In our news alert to you last week we gave you a broad overview of the government’s IR ‘reform’ Bill, the (Closing Loopholes) Bill 2023. We said that we’d progressively provide you our detailed analysis and this is the first instalment.
This first analysis explains how the Bill aims to override and neuter the Australian High Court’s determination of who/what is an independent contractor. This is a pretty serious move. This is NOT the addressing of some ‘loophole’ in the existing Fair Work Act, an Act created by the Rudd/Gillard Labor governments in 2009.
I’ve posted a Substack article analysing this part of the Bill. It’s around an 8-minute read. We hope this will give you some clarity. It’s free to access.
First step understanding—summary
But just to understand how serious this is, at its core, the Bill seeks to destroy the very legal basis of commercial and contract law in Australia. It’s staggering, but this is what the Bill seeks to do.
The most significant proof supporting this statement is that the Bill itself states its intent to repudiate, neuter and overturn the declaration made by the High Court in February 2022 on what constitutes commercial and employment contracts. (I show the clause in the Substack post.) The High Court must be ignored, according to this Bill.

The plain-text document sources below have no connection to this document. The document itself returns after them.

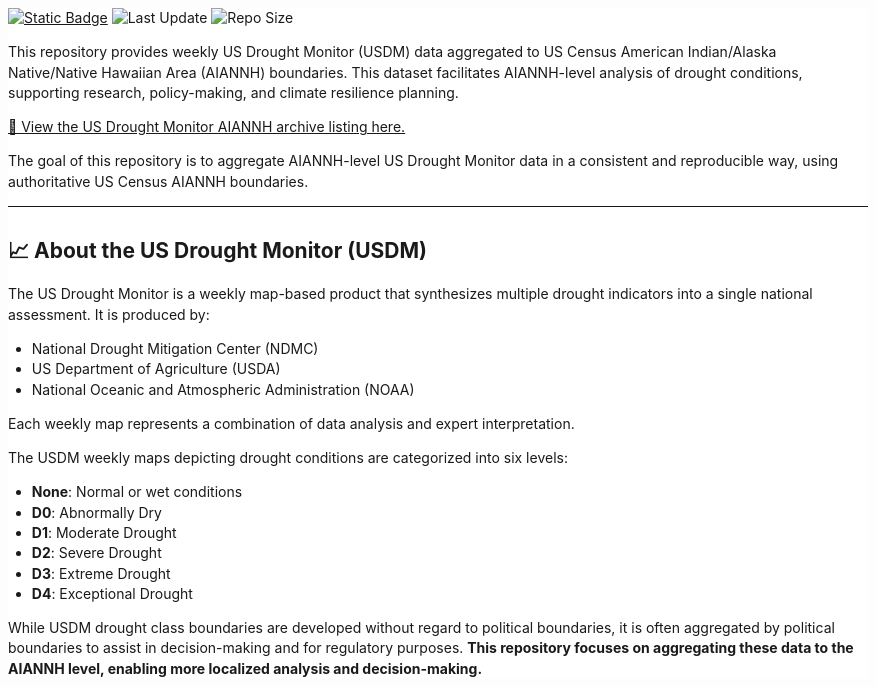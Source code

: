 


[![Static
Badge](https://img.shields.io/badge/Repo-native--resilience%2Fusdm--aiannh-magenta?style=flat)](https://github.com/native-resilience/usdm-aiannh/)
![Last
Update](https://img.shields.io/github/last-commit/native-resilience/usdm-aiannh?style=flat)
![Repo
Size](https://img.shields.io/github/repo-size/native-resilience/usdm-aiannh?style=flat)

This repository provides weekly US Drought Monitor (USDM) data
aggregated to US Census American Indian/Alaska Native/Native Hawaiian
Area (AIANNH) boundaries. This dataset facilitates AIANNH-level analysis
of drought conditions, supporting research, policy-making, and climate
resilience planning.

<a href="https://native-resilience.github.io/usdm-aiannh/manifest.html" target="_blank">📂
View the US Drought Monitor AIANNH archive listing here.</a>

The goal of this repository is to aggregate AIANNH-level US Drought
Monitor data in a consistent and reproducible way, using authoritative
US Census AIANNH boundaries.

------------------------------------------------------------------------

## 📈 About the US Drought Monitor (USDM)

The US Drought Monitor is a weekly map-based product that synthesizes
multiple drought indicators into a single national assessment. It is
produced by:

- National Drought Mitigation Center (NDMC)
- US Department of Agriculture (USDA)
- National Oceanic and Atmospheric Administration (NOAA)

Each weekly map represents a combination of data analysis and expert
interpretation.

The USDM weekly maps depicting drought conditions are categorized into
six levels:

- **None**: Normal or wet conditions
- **D0**: Abnormally Dry
- **D1**: Moderate Drought
- **D2**: Severe Drought
- **D3**: Extreme Drought
- **D4**: Exceptional Drought

While USDM drought class boundaries are developed without regard to
political boundaries, it is often aggregated by political boundaries to
assist in decision-making and for regulatory purposes. **This repository
focuses on aggregating these data to the AIANNH level, enabling more
localized analysis and decision-making.**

The Bill is based on an underlying position that no individual Australian has the capacity, maturity, intelligence or wit to earn their income through the commercial contract. In effect, its ‘says’ that Australians are incompetent halfwits who must be denied their right and capacity to be self-employed, to be their own boss.
It is a Bill that denies the spirit of aspiration, ambition and ‘get up and go’ that so defines much of what it means to be human. As self-employed people we probably don’t understand the extent to which our very existence affronts the existing establishment status quo. This Bill is an attempt to squash us. This is not an exaggeration, but a statement of fact based on the wording of the Bill.
The 284 pages of the Bill contain many sub-agendas scattered throughout, but all captured within the central theme stated above. It’s a complex read, but to analyse the Bill, we had to split it into its ‘bits’ by colour-coding it. By doing that we were able to identify its sub-agendas and discover its overarching theme.
The parliamentary process
The Bill is being investigated by a Senate Committee with hearings currently underway. The Committee website is here and submissions here. Curiously, our 13,000-word submission has not yet appeared on the website.
Parliament sits from this Monday 16 October for 2 weeks. I’ll again be in parliament, ‘walking the halls’, talking with Senators and MPs and their advisers on the Bill. We’ll keep you updated.